Com a utilização
da tecnologia eletrônica, a arte se insere num
ambiente em que a instantaneidade e a velocidade atingem
as formas de criação e em que as funções
de memória, automação e teletransporte
são incorporadas às técnicas
de produção de imagens.
As mensagens icônicas produzidas a partir das
Novas Tecnologias da Comunicação (NTC)
convivem sobretudo com a imaterialidade, o efêmero,
a interface, a transdução, a interatividade,
o ubíquo, o disponível, a telecultura
em rede, a simulação, o museu imaginário
eletrônico.
Os novos meios tecnológicos possibilitam a
transmissão da informação sob
forma numérica, permitindo que diferentes códigos
sejam traduzidos, em tempo real, para diferentes interfaces
e por entre os dispositivos transdutores. Tal processo,
que opera pelo contato, pela passagem e pela tradução,
está na base da dialética entre virtualização
e atualização, já que é
por uma transformação (entre imaterial
e material) que a imagem digital pode vir a atualizar-se
sob diferentes configurações.
Visto que tudo que circula é código
numérico, e que este tipo de imagem só
se deixa ver, ouvir, tocar, etc. quando vinculado
a um determinado suporte, torna-se evidente esse seu
duplo caráter.

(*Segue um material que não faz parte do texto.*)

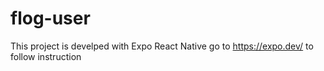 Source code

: # flog-user
This project is develped with Expo React Native go to https://expo.dev/ to follow instruction
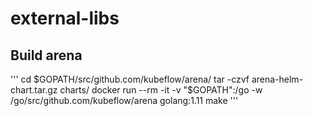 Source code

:# external-libs

## Build arena

'''
cd $GOPATH/src/github.com/kubeflow/arena/
tar -czvf arena-helm-chart.tar.gz charts/
docker run --rm -it -v "$GOPATH":/go -w /go/src/github.com/kubeflow/arena golang:1.11 make
'''
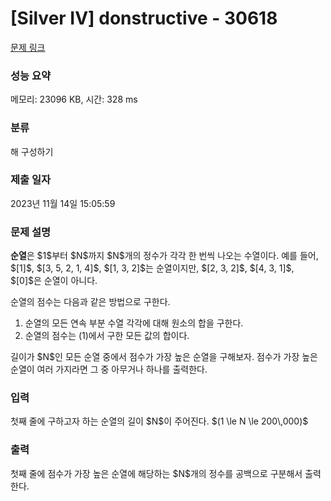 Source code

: # [Silver IV] donstructive - 30618 

[문제 링크](https://www.acmicpc.net/problem/30618) 

### 성능 요약

메모리: 23096 KB, 시간: 328 ms

### 분류

해 구성하기

### 제출 일자

2023년 11월 14일 15:05:59

### 문제 설명

<p><strong>순열</strong>은 $1$부터 $N$까지 $N$개의 정수가 각각 한 번씩 나오는 수열이다. 예를 들어, $[1]$, $[3, 5, 2, 1, 4]$, $[1, 3, 2]$는 순열이지만, $[2, 3, 2]$, $[4, 3, 1]$, $[0]$은 순열이 아니다.</p>

<p>순열의 점수는 다음과 같은 방법으로 구한다.</p>

<ol>
	<li>순열의 모든 연속 부분 수열 각각에 대해 원소의 합을 구한다.</li>
	<li>순열의 점수는 (1)에서 구한 모든 값의 합이다.</li>
</ol>

<p>길이가 $N$인 모든 순열 중에서 점수가 가장 높은 순열을 구해보자. 점수가 가장 높은 순열이 여러 가지라면 그 중 아무거나 하나를 출력한다.</p>

### 입력 

 <p>첫째 줄에 구하고자 하는 순열의 길이 $N$이 주어진다. $(1 \le N \le 200\,000)$</p>

### 출력 

 <p>첫째 줄에 점수가 가장 높은 순열에 해당하는 $N$개의 정수를 공백으로 구분해서 출력한다.</p>

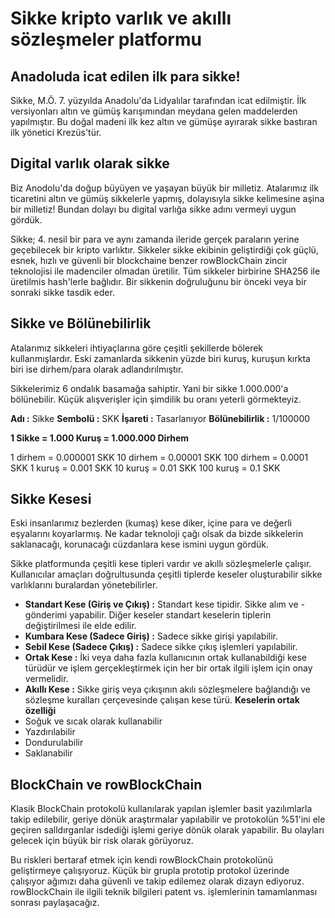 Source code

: 
# Sikke kripto varlık ve akıllı sözleşmeler platformu
## Anadoluda icat edilen ilk para sikke!
Sikke, M.Ö. 7. yüzyılda Anadolu'da Lidyalılar tarafından icat edilmiştir. İlk versiyonları altın ve gümüş karışımından meydana gelen maddelerden yapılmıştır. Bu doğal madeni ilk kez altın ve gümüşe ayırarak sikke bastıran ilk yönetici Krezüs'tür.
## Digital varlık olarak sikke
Biz Anodolu'da doğup büyüyen ve yaşayan büyük bir milletiz.  Atalarımız ilk ticaretini altın ve gümüş sikkelerle yapmış, dolayısıyla sikke kelimesine aşina bir milletiz! Bundan dolayı bu digital varlığa sikke adını vermeyi uygun gördük.

Sikke; 4. nesil bir para ve aynı zamanda ileride gerçek paraların yerine geçebilecek bir kripto varlıktır. Sikkeler sikke ekibinin geliştirdiği çok güçlü, esnek, hızlı ve güvenli bir blockchaine benzer rowBlockChain zincir teknolojisi ile madenciler olmadan üretilir. Tüm sikkeler birbirine SHA256 ile üretilmis hash'lerle bağlıdır. Bir sikkenin doğruluğunu bir önceki veya bir sonraki sikke tasdik eder.
## Sikke ve Bölünebilirlik
Atalarımız sikkeleri ihtiyaçlarına göre çeşitli şekillerde bölerek kullanmışlardır. Eski zamanlarda sikkenin yüzde biri kuruş, kuruşun kırkta biri ise dirhem/para olarak adlandırılmıştır.

Sikkelerimiz 6 ondalık basamağa sahiptir. Yani bir sikke 1.000.000'a bölünebilir. Küçük alışverişler için şimdilik bu oranı yeterli görmekteyiz.

**Adı :** Sikke
**Sembolü :** SKK
**İşareti :** Tasarlanıyor
**Bölünebilirlik :** 1/100000

**1 Sikke = 1.000 Kuruş = 1.000.000 Dirhem**

1 dirhem =  0.000001 SKK
10 dirhem =  0.00001 SKK
100 dirhem =  0.0001 SKK
1 kuruş =  0.001 SKK
10 kuruş =  0.01 SKK
100 kuruş =  0.1 SKK

## Sikke Kesesi
Eski insanlarımız bezlerden (kumaş) kese diker, içine para ve değerli eşyalarını koyarlarmış. Ne kadar teknoloji çağı olsak da bizde sikkelerin saklanacağı, korunacağı cüzdanlara kese ismini uygun gördük.

Sikke platformunda çeşitli kese tipleri vardır ve akıllı sözleşmelerle çalışır. Kullanıcılar  amaçları doğrultusunda çeşitli tiplerde keseler oluşturabilir sikke varlıklarını buralardan yönetebilirler.
- **Standart Kese (Giriş ve Çıkış) :** Standart kese tipidir. Sikke alım ve -  gönderimi yapabilir. Diğer keseler standart keselerin tiplerin değiştirilmesi ile elde edilir. 
- **Kumbara Kese (Sadece Giriş) :** Sadece sikke girişi yapılabilir.
- **Sebil Kese (Sadece Çıkış) :** Sadece sikke çıkış işlemleri yapılabilir.  
- **Ortak Kese :** İki veya daha fazla kullanıcının ortak kullanabildiği kese türüdür ve işlem gerçekleştirmek için her bir ortak ilgili işlem için onay vermelidir.
- **Akıllı Kese :** Sikke giriş veya çıkışının akılı sözleşmelere bağlandığı ve sözleşme kuralları çerçevesinde çalışan kese türü. 
**Keselerin ortak özelliği**
- Soğuk ve sıcak olarak kullanabilir
- Yazdırılabilir
- Dondurulabilir
- Saklanabilir
## BlockChain ve rowBlockChain
Klasik BlockChain protokolü kullanılarak yapılan işlemler basit yazılımlarla takip edilebilir, geriye dönük araştırmalar yapılabilir ve protokolün %51'ini ele geçiren salldırganlar isdediği işlemi geriye dönük olarak yapabilir. Bu olayları gelecek için büyük bir risk olarak görüyoruz.

Bu riskleri bertaraf etmek için kendi rowBlockChain protokolünü geliştirmeye çalışıyoruz. Küçük bir grupla prototip protokol üzerinde çalışıyor ağımızı daha güvenli ve takip edilemez olarak dizayn ediyoruz. rowBlockChain ile ilgili teknik bilgileri patent vs. işlemlerinin tamamlanması sonrası paylaşacağız.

Isto implica, de um lado, que
a imagem se apresenta marcada pela fisicalidade da
interface tecnológica utilizada, incorporando
a possibilidade de interpenetração e
mistura de diferentes códigos e, do outro,
que ela é sobretudo um banco de dados contido
em memória digital.
Assim, à disposição do criador
encontra-se uma potente infra-estrutura, com a qual
ele mantém uma relação sinérgica,
no intuito de viabilizar, no jogo entre inovação
e conservação, o aparecimento das poéticas
digitais. Ao amplificarem as suas capacidades cognitivas
- sensíveis e inteligíveis -, os meios
eletrônicos participam do processo de criação
artística, caracterizando um tipo de prática
fundada em um permanente diálogo entre o que
é da ordem do individual e o que é da
ordem do coletivo.
Dessas transformações resultam produtos
artísticos que se distinguem em razão
da forma como foram concebidos, diferenciados pelas
especificidades e potencialidades da tecnologia digital.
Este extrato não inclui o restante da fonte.